For each line in the data below that has the word "from", copy that line.

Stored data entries
>>>

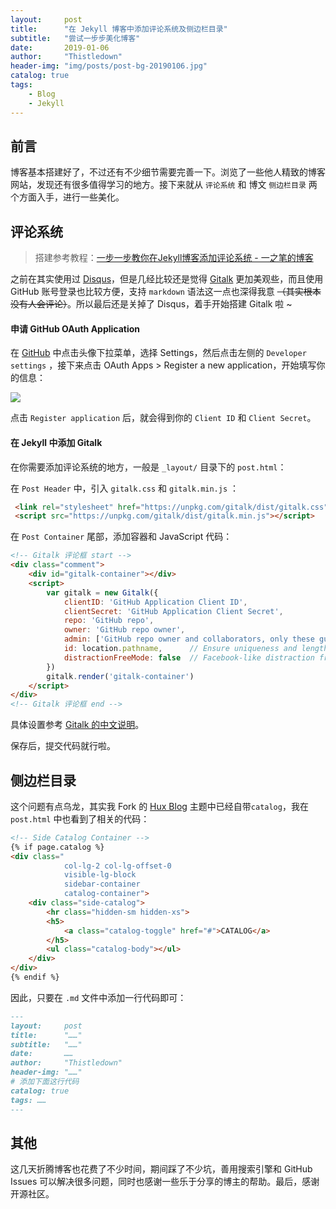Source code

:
 ```yaml
---
layout:     post
title:      "在 Jekyll 博客中添加评论系统及侧边栏目录"
subtitle:   "尝试一步步美化博客"
date:       2019-01-06
author:     "Thistledown"
header-img: "img/posts/post-bg-20190106.jpg"
catalog: true
tags:
    - Blog
    - Jekyll
---
```

## 前言

博客基本搭建好了，不过还有不少细节需要完善一下。浏览了一些他人精致的博客网站，发现还有很多值得学习的地方。接下来就从 `评论系统` 和 博文 `侧边栏目录` 两个方面入手，进行一些美化。

## 评论系统

> 搭建参考教程：[一步一步教你在Jekyll博客添加评论系统 - 一之笔的博客](https://yizibi.github.io/2018/09/26/Mac-%E4%B8%80%E6%AD%A5%E4%B8%80%E6%AD%A5%E6%95%99%E4%BD%A0%E5%9C%A8Jekyll%E5%8D%9A%E5%AE%A2%E6%B7%BB%E5%8A%A0%E8%AF%84%E8%AE%BA%E7%B3%BB%E7%BB%9F/)  


之前在其实使用过 [Disqus](https://disqus.com/)，但是几经比较还是觉得 [Gitalk](https://gitalk.github.io/) 更加美观些，而且使用 GitHub 账号登录也比较方便，支持 `markdown` 语法这一点也深得我意 ~~（其实根本没有人会评论）~~。所以最后还是关掉了 Disqus，着手开始搭建 Gitalk 啦 ~

#### 申请 GitHub OAuth Application

在 [GitHub](https://github.com/) 中点击头像下拉菜单，选择 Settings，然后点击左侧的 `Developer settings` ，接下来点击 OAuth Apps > Register a new application，开始填写你的信息：

![](https://ws1.sinaimg.cn/large/006y42ybgy1fyy7lfbwpgj30et0bb74x.jpg)

点击 `Register application` 后，就会得到你的 `Client ID` 和 `Client Secret`。

#### 在 Jekyll 中添加 Gitalk

在你需要添加评论系统的地方，一般是 `_layout/` 目录下的 `post.html`：

在 `Post Header` 中，引入 `gitalk.css` 和 `gitalk.min.js` ：

```html
 <link rel="stylesheet" href="https://unpkg.com/gitalk/dist/gitalk.css">
 <script src="https://unpkg.com/gitalk/dist/gitalk.min.js"></script>
```

在 `Post Container` 尾部，添加容器和 JavaScript 代码：

```html
<!-- Gitalk 评论框 start -->
<div class="comment">
    <div id="gitalk-container"></div>
    <script>
        var gitalk = new Gitalk({
            clientID: 'GitHub Application Client ID',
            clientSecret: 'GitHub Application Client Secret',
            repo: 'GitHub repo',
            owner: 'GitHub repo owner',
            admin: ['GitHub repo owner and collaborators, only these guys can initialize github issues'],
            id: location.pathname,      // Ensure uniqueness and length less than 50
            distractionFreeMode: false  // Facebook-like distraction free mode
        })
        gitalk.render('gitalk-container')
    </script>
</div>
<!-- Gitalk 评论框 end -->
```

具体设置参考 [Gitalk 的中文说明](https://github.com/gitalk/gitalk/blob/master/readme-cn.md)。

保存后，提交代码就行啦。

## 侧边栏目录

这个问题有点乌龙，其实我 Fork 的 [Hux Blog](https://github.com/Huxpro/huxpro.github.io) 主题中已经自带`catalog`，我在 `post.html` 中也看到了相关的代码：

```html
<!-- Side Catalog Container -->
{% if page.catalog %}
<div class="
            col-lg-2 col-lg-offset-0
            visible-lg-block
            sidebar-container
            catalog-container">
    <div class="side-catalog">
        <hr class="hidden-sm hidden-xs">
        <h5>
            <a class="catalog-toggle" href="#">CATALOG</a>
        </h5>
        <ul class="catalog-body"></ul>
    </div>
</div>
{% endif %}
```

因此，只要在 `.md` 文件中添加一行代码即可：

```markdown
---
layout:     post
title:      "……"
subtitle:   "……"
date:       ……
author:     "Thistledown"
header-img: "……"
# 添加下面这行代码
catalog: true  
tags: ……
---
```

## 其他

这几天折腾博客也花费了不少时间，期间踩了不少坑，善用搜索引擎和 GitHub Issues 可以解决很多问题，同时也感谢一些乐于分享的博主的帮助。最后，感谢开源社区。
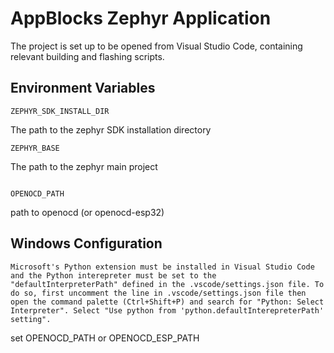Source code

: 
# AppBlocks Zephyr Application

The project is set up to be opened from Visual Studio Code, containing relevant building and flashing scripts.

## Environment Variables

```
ZEPHYR_SDK_INSTALL_DIR
```
The path to the zephyr SDK installation directory

```
ZEPHYR_BASE
```
The path to the zephyr main project
```

OPENOCD_PATH
```
path to openocd (or openocd-esp32)

## Windows Configuration
```
Microsoft's Python extension must be installed in Visual Studio Code and the Python interepreter must be set to the "defaultInterpreterPath" defined in the .vscode/settings.json file. To do so, first uncomment the line in .vscode/settings.json file then open the command palette (Ctrl+Shift+P) and search for "Python: Select Interpreter". Select "Use python from 'python.defaultInterepreterPath' setting".
```


set OPENOCD_PATH or OPENOCD_ESP_PATH
            
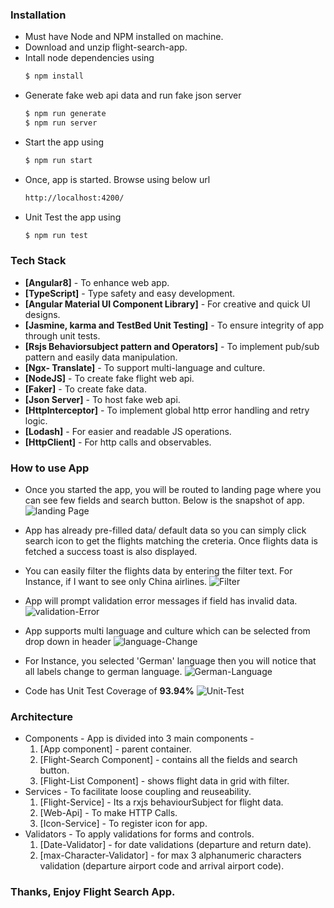 ### Installation
 - Must have Node and NPM installed on machine.
 - Download and unzip flight-search-app.
 - Intall node dependencies using
    ```sh
    $ npm install
    ```
- Generate fake web api data and run fake json server
     ```sh
    $ npm run generate
    $ npm run server
    ```
- Start the app using
    ```sh
    $ npm run start
    ```
- Once, app is started. Browse using below url
    ```sh
    http://localhost:4200/
    ```
- Unit Test the app using
    ```sh
    $ npm run test
    ```

### Tech Stack
- **[Angular8]** - To enhance web app.
- **[TypeScript]** - Type safety and easy development.
- **[Angular Material UI Component Library]** - For creative and quick UI designs.
- **[Jasmine, karma and TestBed Unit Testing]** - To ensure integrity of app through unit tests.
- **[Rsjs Behaviorsubject pattern and Operators]** - To implement pub/sub pattern and easily data manipulation.
- **[Ngx- Translate]** - To support multi-language and culture.
- **[NodeJS]** - To create fake flight web api.
- **[Faker]** - To create fake data.
- **[Json Server]** - To host fake web api.
- **[HttpInterceptor]** - To implement global http error handling and retry logic.
- **[Lodash]** - For easier and readable JS operations.
- **[HttpClient]** - For http calls and observables.

### How to use App
- Once you started the app, you will be routed to landing page where you can see few fields and search button. Below is the snapshot of app.
![landing Page](https://user-images.githubusercontent.com/17959609/69681999-15b5d180-1104-11ea-96c7-8ea4f29634f2.png)

- App has already pre-filled data/ default data so you can simply click search icon to get the flights matching the creteria. Once flights data is fetched a success toast is also displayed.
- You can easily filter the flights data by entering the filter text. For Instance, if I want to see only China airlines.
![Filter](https://user-images.githubusercontent.com/17959609/69682212-c8862f80-1104-11ea-93c4-a1772f3e53f8.png)
- App will prompt validation error messages if field has invalid data.
![validation-Error](https://user-images.githubusercontent.com/17959609/69682351-41858700-1105-11ea-9a87-12bd69e4fe90.png)
- App supports multi language and culture which can be selected from drop down in header
![language-Change](https://user-images.githubusercontent.com/17959609/69682535-d0929f00-1105-11ea-81a4-02a5cf46cdb7.png)
- For Instance, you selected 'German' language then you will notice that all labels change to german language.
![German-Language](https://user-images.githubusercontent.com/17959609/69682644-31ba7280-1106-11ea-86f0-0298ef45e5bc.png)
- Code has Unit Test Coverage of **93.94%**
![Unit-Test](https://user-images.githubusercontent.com/17959609/69682923-24ea4e80-1107-11ea-9737-73ca9c49412f.png)

### Architecture
- Components - App is divided into 3 main components -
     1. [App component] - parent container.
     2. [Flight-Search Component] - contains all the fields and search button.
     3. [Flight-List Component] - shows flight data in grid with filter.
- Services - To facilitate loose coupling and reuseability.
    1. [Flight-Service] - Its a rxjs behaviourSubject for flight data.
    2. [Web-Api] - To make HTTP Calls.
    3. [Icon-Service] - To register icon for app.
- Validators - To apply validations for forms and controls.
    1. [Date-Validator] - for date validations (departure and return date).
    2. [max-Character-Validator] - for max 3 alphanumeric characters validation (departure airport code and arrival airport code).

### Thanks, Enjoy Flight Search App.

<<<

Result of the exercise:
The project is set up to be opened from Visual Studio Code, containing relevant building and flashing scripts.
Microsoft's Python extension must be installed in Visual Studio Code and the Python interepreter must be set to the "defaultInterpreterPath" defined in the .vscode/settings.json file. To do so, first uncomment the line in .vscode/settings.json file then open the command palette (Ctrl+Shift+P) and search for "Python: Select Interpreter". Select "Use python from 'python.defaultInterepreterPath' setting".
- App supports multi language and culture which can be selected from drop down in header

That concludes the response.